## ASSIGNMENT
The lines to reproduce from the material below are those from the one containing "xgb_hist | F1 lgb |" through the one containing "0.802 | 0.813 |", both included; write them out exactly and add nothing.

====================

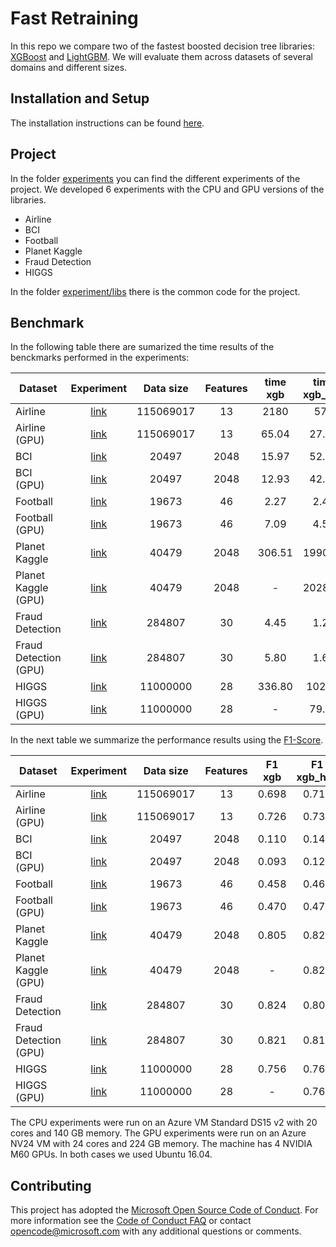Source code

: # Fast Retraining

In this repo we compare two of the fastest boosted decision tree libraries: [XGBoost](https://github.com/dmlc/xgboost) and [LightGBM](https://github.com/microsoft/LightGBM). We will evaluate them across datasets of several domains and different sizes. 

## Installation and Setup

The installation instructions can be found [here](./INSTALL.md).

## Project

In the folder [experiments](./experiments) you can find the different experiments of the project. We developed 6 experiments with the CPU and GPU versions of the libraries.

* Airline
* BCI
* Football
* Planet Kaggle
* Fraud Detection
* HIGGS 

In the folder [experiment/libs](./experiment/libs) there is the common code for the project.

## Benchmark

In the following table there are sumarized the time results of the benckmarks performed in the experiments:

| Dataset | Experiment | Data size | Features | time xgb | time xgb_hist | time lgb | 
| --- | :---: | :---: | :---: | :---: | :---: | :---: | 
| Airline | [link](./experiments/01_airline.ipynb) | 115069017 | 13 | 2180 | 578 | 366 | 
| Airline (GPU) | [link](./experiments/01_airline_GPU.ipynb) | 115069017 | 13 | 65.04 | 27.15 | 21.35 | 
| BCI | [link](./experiments/02_BCI.ipynb) | 20497 | 2048 | 15.97 | 52.69 | 6.38 |
| BCI (GPU) | [link](./experiments/02_BCI_GPU.ipynb) | 20497 | 2048 | 12.93 | 42.69 | 2.76 |  
| Football | [link](./experiments/03_football.ipynb) | 19673 | 46 | 2.27 | 2.47 | 0.58 | 
| Football (GPU) | [link](./experiments/03_football_GPU.ipynb) | 19673 | 46 | 7.09 | 4.58 | 0.97 | 
| Planet Kaggle | [link](./experiments/04_PlanetKaggle.ipynb) | 40479 | 2048 | 306.51 | 1990.16 | 204.21 | 
| Planet Kaggle (GPU) | [link](./experiments/04_PlanetKaggle_GPU.ipynb) | 40479 | 2048 | - | 2028.43 | 317.68 | 
| Fraud Detection | [link](./experiments/05_FraudDetection.ipynb) | 284807 | 30 | 4.45 | 1.20 | 0.73 |
| Fraud Detection (GPU) | [link](./experiments/05_FraudDetection_GPU.ipynb) | 284807 | 30 | 5.80 | 1.64 | 0.29 |
| HIGGS | [link](./experiments/06_HIGGS.ipynb) | 11000000 | 28 | 336.80 | 102.01 | 77.36 |  
| HIGGS (GPU) | [link](./experiments/06_HIGGS_GPU.ipynb) | 11000000 | 28 | - | 79.26 | 55.90 | 

In the next table we summarize the performance results using the [F1-Score](https://en.wikipedia.org/wiki/F1_score).

| Dataset | Experiment | Data size | Features | F1 xgb | F1 xgb_hist | F1 lgb | 
| --- | :---: | :---: | :---: | :---: | :---: | :---: |
| Airline | [link](./experiments/01_airline.ipynb) | 115069017 | 13 | 0.698 | 0.717 | 0.694 |
| Airline (GPU) | [link](./experiments/01_airline_GPU.ipynb) | 115069017 | 13 | 0.726 | 0.738 | 0.728 |
| BCI | [link](./experiments/02_BCI.ipynb) | 20497 | 2048 | 0.110 | 0.142 | 0.137 |
| BCI (GPU) | [link](./experiments/02_BCI_GPU.ipynb) | 20497 | 2048 | 0.093 | 0.120 | 0.138 | 
| Football | [link](./experiments/03_football.ipynb) | 19673 | 46 | 0.458 | 0.460 | 0.459 |
| Football (GPU) | [link](./experiments/03_football_GPU.ipynb) | 19673 | 46 | 0.470 | 0.472 | 0.470 | 
| Planet Kaggle | [link](./experiments/04_PlanetKaggle.ipynb) | 40479 | 2048 | 0.805 | 0.822 | 0.822 |
| Planet Kaggle (GPU) | [link](./experiments/04_PlanetKaggle_GPU.ipynb) | 40479 | 2048 | - | 0.822 | 0.821 | 
| Fraud Detection | [link](./experiments/05_FraudDetection.ipynb) | 284807 | 30 | 0.824 | 0.802 | 0.813 |
| Fraud Detection (GPU) | [link](./experiments/05_FraudDetection_GPU.ipynb) | 284807 | 30 | 0.821 | 0.814 | 0.811 |
| HIGGS | [link](./experiments/06_HIGGS.ipynb) | 11000000 | 28 | 0.756 | 0.761 | 0.761 |  
| HIGGS (GPU) | [link](./experiments/06_HIGGS_GPU.ipynb) | 11000000 | 28 | - | 0.761 | 0.761 |

The CPU experiments were run on an Azure VM Standard DS15 v2 with 20 cores and 140 GB memory. The GPU experiments were run on an Azure NV24 VM with 24 cores and 224 GB memory. The machine has 4 NVIDIA M60 GPUs. In both cases we used Ubuntu 16.04.


## Contributing

This project has adopted the [Microsoft Open Source Code of Conduct](https://opensource.microsoft.com/codeofconduct/). For more information see the [Code of Conduct FAQ](https://opensource.microsoft.com/codeofconduct/faq/) or contact [opencode@microsoft.com](mailto:opencode@microsoft.com) with any additional questions or comments.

====================

## REPLY
| Dataset | Experiment | Data size | Features | F1 xgb | F1 xgb_hist | F1 lgb | 
| --- | :---: | :---: | :---: | :---: | :---: | :---: |
| Airline | [link](./experiments/01_airline.ipynb) | 115069017 | 13 | 0.698 | 0.717 | 0.694 |
| Airline (GPU) | [link](./experiments/01_airline_GPU.ipynb) | 115069017 | 13 | 0.726 | 0.738 | 0.728 |
| BCI | [link](./experiments/02_BCI.ipynb) | 20497 | 2048 | 0.110 | 0.142 | 0.137 |
| BCI (GPU) | [link](./experiments/02_BCI_GPU.ipynb) | 20497 | 2048 | 0.093 | 0.120 | 0.138 | 
| Football | [link](./experiments/03_football.ipynb) | 19673 | 46 | 0.458 | 0.460 | 0.459 |
| Football (GPU) | [link](./experiments/03_football_GPU.ipynb) | 19673 | 46 | 0.470 | 0.472 | 0.470 | 
| Planet Kaggle | [link](./experiments/04_PlanetKaggle.ipynb) | 40479 | 2048 | 0.805 | 0.822 | 0.822 |
| Planet Kaggle (GPU) | [link](./experiments/04_PlanetKaggle_GPU.ipynb) | 40479 | 2048 | - | 0.822 | 0.821 | 
| Fraud Detection | [link](./experiments/05_FraudDetection.ipynb) | 284807 | 30 | 0.824 | 0.802 | 0.813 |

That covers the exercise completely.